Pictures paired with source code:

==================================================

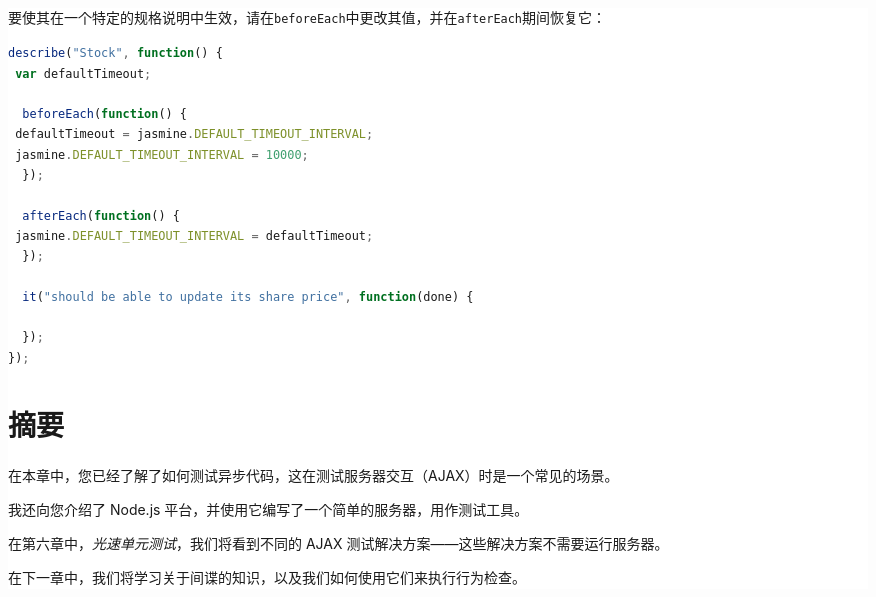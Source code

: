 要使其在一个特定的规格说明中生效，请在`beforeEach`中更改其值，并在`afterEach`期间恢复它：

```js
describe("Stock", function() {
 var defaultTimeout;

  beforeEach(function() {
 defaultTimeout = jasmine.DEFAULT_TIMEOUT_INTERVAL;
 jasmine.DEFAULT_TIMEOUT_INTERVAL = 10000;
  });

  afterEach(function() {
 jasmine.DEFAULT_TIMEOUT_INTERVAL = defaultTimeout;
  });

  it("should be able to update its share price", function(done) {

  });
});
```

# 摘要

在本章中，您已经了解了如何测试异步代码，这在测试服务器交互（AJAX）时是一个常见的场景。

我还向您介绍了 Node.js 平台，并使用它编写了一个简单的服务器，用作测试工具。

在第六章中，*光速单元测试*，我们将看到不同的 AJAX 测试解决方案——这些解决方案不需要运行服务器。

在下一章中，我们将学习关于间谍的知识，以及我们如何使用它们来执行行为检查。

==================================================

**REQUIRED WORK:**
Each line in the entries above that includes the word "afterEach" counts once; state the total and nothing else.

**ANSWER FOR THIS EXERCISE:**
2